REQUIREMENT: Retype the following data exactly, but leave its pictures out.

DATA PROVIDED:
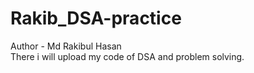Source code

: # Rakib_DSA-practice
Author - Md Rakibul Hasan
<br>
There i will upload my code of DSA and problem solving.


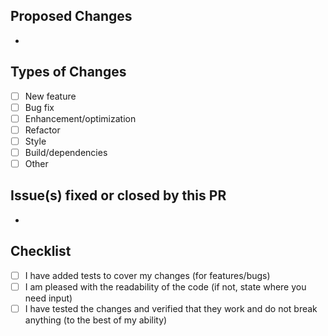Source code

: ## Proposed Changes

-

## Types of Changes

- [ ] New feature
- [ ] Bug fix
- [ ] Enhancement/optimization
- [ ] Refactor
- [ ] Style
- [ ] Build/dependencies
- [ ] Other

## Issue(s) fixed or closed by this PR

-

## Checklist

- [ ] I have added tests to cover my changes (for features/bugs)
- [ ] I am pleased with the readability of the code (if not, state where you need input)
- [ ] I have tested the changes and verified that they work and do not break anything (to the best of my ability)

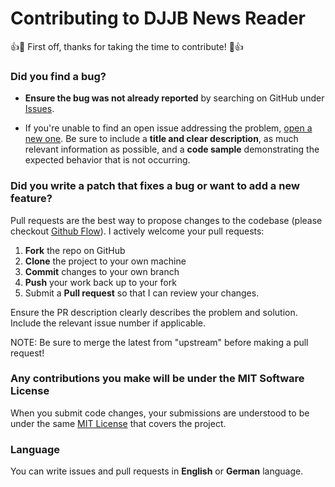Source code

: Contributing to DJJB News Reader
=========================================

:+1::tada: First off, thanks for taking the time to contribute! :tada::+1:

### **Did you find a bug?**

* **Ensure the bug was not already reported** by searching on GitHub under [Issues](https://github.com/ckruhs/djjb-news-reader/issues).

* If you're unable to find an open issue addressing the problem, [open a new one](https://github.com/ckruhs/djjb-news-reader/issues/new). Be sure to include a **title and clear description**, as much relevant information as possible, and a **code sample** demonstrating the expected behavior that is not occurring.

### **Did you write a patch that fixes a bug or want to add a new feature?**
Pull requests are the best way to propose changes to the codebase (please checkout [Github Flow](https://guides.github.com/introduction/flow/index.html)). I actively welcome your pull requests:

 1. **Fork** the repo on GitHub
 2. **Clone** the project to your own machine
 3. **Commit** changes to your own branch
 4. **Push** your work back up to your fork
 5. Submit a **Pull request** so that I can review your changes.
 
 Ensure the PR description clearly describes the problem and solution. Include the relevant issue number if applicable.

NOTE: Be sure to merge the latest from "upstream" before making a pull request!


### Any contributions you make will be under the MIT Software License
When you submit code changes, your submissions are understood to be under the same [MIT License](http://choosealicense.com/licenses/mit/) that covers the project. 

### **Language**
You can write issues and pull requests in **English** or **German** language.
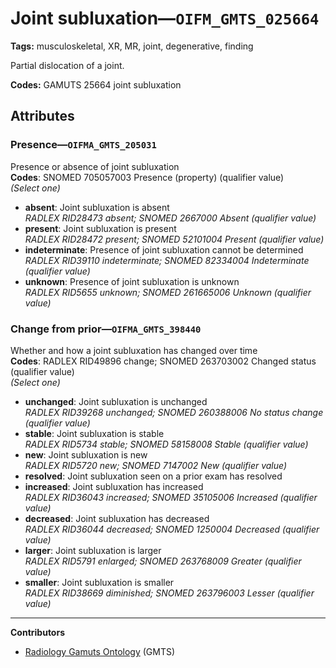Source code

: # Joint subluxation—`OIFM_GMTS_025664`

**Tags:** musculoskeletal, XR, MR, joint, degenerative, finding

Partial dislocation of a joint.

**Codes:** GAMUTS 25664 joint subluxation

## Attributes

### Presence—`OIFMA_GMTS_205031`

Presence or absence of joint subluxation  
**Codes**: SNOMED 705057003 Presence (property) (qualifier value)  
*(Select one)*

- **absent**: Joint subluxation is absent  
_RADLEX RID28473 absent; SNOMED 2667000 Absent (qualifier value)_
- **present**: Joint subluxation is present  
_RADLEX RID28472 present; SNOMED 52101004 Present (qualifier value)_
- **indeterminate**: Presence of joint subluxation cannot be determined  
_RADLEX RID39110 indeterminate; SNOMED 82334004 Indeterminate (qualifier value)_
- **unknown**: Presence of joint subluxation is unknown  
_RADLEX RID5655 unknown; SNOMED 261665006 Unknown (qualifier value)_

### Change from prior—`OIFMA_GMTS_398440`

Whether and how a joint subluxation has changed over time  
**Codes**: RADLEX RID49896 change; SNOMED 263703002 Changed status (qualifier value)  
*(Select one)*

- **unchanged**: Joint subluxation is unchanged  
_RADLEX RID39268 unchanged; SNOMED 260388006 No status change (qualifier value)_
- **stable**: Joint subluxation is stable  
_RADLEX RID5734 stable; SNOMED 58158008 Stable (qualifier value)_
- **new**: Joint subluxation is new  
_RADLEX RID5720 new; SNOMED 7147002 New (qualifier value)_
- **resolved**: Joint subluxation seen on a prior exam has resolved  
- **increased**: Joint subluxation has increased  
_RADLEX RID36043 increased; SNOMED 35105006 Increased (qualifier value)_
- **decreased**: Joint subluxation has decreased  
_RADLEX RID36044 decreased; SNOMED 1250004 Decreased (qualifier value)_
- **larger**: Joint subluxation is larger  
_RADLEX RID5791 enlarged; SNOMED 263768009 Greater (qualifier value)_
- **smaller**: Joint subluxation is smaller  
_RADLEX RID38669 diminished; SNOMED 263796003 Lesser (qualifier value)_

---

**Contributors**

- [Radiology Gamuts Ontology](https://gamuts.net/) (GMTS)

THE COMPLETED TASK:
Source code

: # Rakib_DSA-practice
Author - Md Rakibul Hasan
<br>
There i will upload my code of DSA and problem solving.


Source code

: ## Proposed Changes

-

## Types of Changes

- [ ] New feature
- [ ] Bug fix
- [ ] Enhancement/optimization
- [ ] Refactor
- [ ] Style
- [ ] Build/dependencies
- [ ] Other

## Issue(s) fixed or closed by this PR

-

## Checklist

- [ ] I have added tests to cover my changes (for features/bugs)
- [ ] I am pleased with the readability of the code (if not, state where you need input)
- [ ] I have tested the changes and verified that they work and do not break anything (to the best of my ability)

Source code

: Contributing to DJJB News Reader
=========================================

:+1::tada: First off, thanks for taking the time to contribute! :tada::+1:

### **Did you find a bug?**

* **Ensure the bug was not already reported** by searching on GitHub under [Issues](https://github.com/ckruhs/djjb-news-reader/issues).

* If you're unable to find an open issue addressing the problem, [open a new one](https://github.com/ckruhs/djjb-news-reader/issues/new). Be sure to include a **title and clear description**, as much relevant information as possible, and a **code sample** demonstrating the expected behavior that is not occurring.

### **Did you write a patch that fixes a bug or want to add a new feature?**
Pull requests are the best way to propose changes to the codebase (please checkout [Github Flow](https://guides.github.com/introduction/flow/index.html)). I actively welcome your pull requests:

 1. **Fork** the repo on GitHub
 2. **Clone** the project to your own machine
 3. **Commit** changes to your own branch
 4. **Push** your work back up to your fork
 5. Submit a **Pull request** so that I can review your changes.
 
 Ensure the PR description clearly describes the problem and solution. Include the relevant issue number if applicable.

NOTE: Be sure to merge the latest from "upstream" before making a pull request!


### Any contributions you make will be under the MIT Software License
When you submit code changes, your submissions are understood to be under the same [MIT License](http://choosealicense.com/licenses/mit/) that covers the project. 

### **Language**
You can write issues and pull requests in **English** or **German** language.
Source code

: # Joint subluxation—`OIFM_GMTS_025664`

**Tags:** musculoskeletal, XR, MR, joint, degenerative, finding

Partial dislocation of a joint.

**Codes:** GAMUTS 25664 joint subluxation

## Attributes

### Presence—`OIFMA_GMTS_205031`

Presence or absence of joint subluxation  
**Codes**: SNOMED 705057003 Presence (property) (qualifier value)  
*(Select one)*

- **absent**: Joint subluxation is absent  
_RADLEX RID28473 absent; SNOMED 2667000 Absent (qualifier value)_
- **present**: Joint subluxation is present  
_RADLEX RID28472 present; SNOMED 52101004 Present (qualifier value)_
- **indeterminate**: Presence of joint subluxation cannot be determined  
_RADLEX RID39110 indeterminate; SNOMED 82334004 Indeterminate (qualifier value)_
- **unknown**: Presence of joint subluxation is unknown  
_RADLEX RID5655 unknown; SNOMED 261665006 Unknown (qualifier value)_

### Change from prior—`OIFMA_GMTS_398440`

Whether and how a joint subluxation has changed over time  
**Codes**: RADLEX RID49896 change; SNOMED 263703002 Changed status (qualifier value)  
*(Select one)*

- **unchanged**: Joint subluxation is unchanged  
_RADLEX RID39268 unchanged; SNOMED 260388006 No status change (qualifier value)_
- **stable**: Joint subluxation is stable  
_RADLEX RID5734 stable; SNOMED 58158008 Stable (qualifier value)_
- **new**: Joint subluxation is new  
_RADLEX RID5720 new; SNOMED 7147002 New (qualifier value)_
- **resolved**: Joint subluxation seen on a prior exam has resolved  
- **increased**: Joint subluxation has increased  
_RADLEX RID36043 increased; SNOMED 35105006 Increased (qualifier value)_
- **decreased**: Joint subluxation has decreased  
_RADLEX RID36044 decreased; SNOMED 1250004 Decreased (qualifier value)_
- **larger**: Joint subluxation is larger  
_RADLEX RID5791 enlarged; SNOMED 263768009 Greater (qualifier value)_
- **smaller**: Joint subluxation is smaller  
_RADLEX RID38669 diminished; SNOMED 263796003 Lesser (qualifier value)_

---

**Contributors**

- [Radiology Gamuts Ontology](https://gamuts.net/) (GMTS)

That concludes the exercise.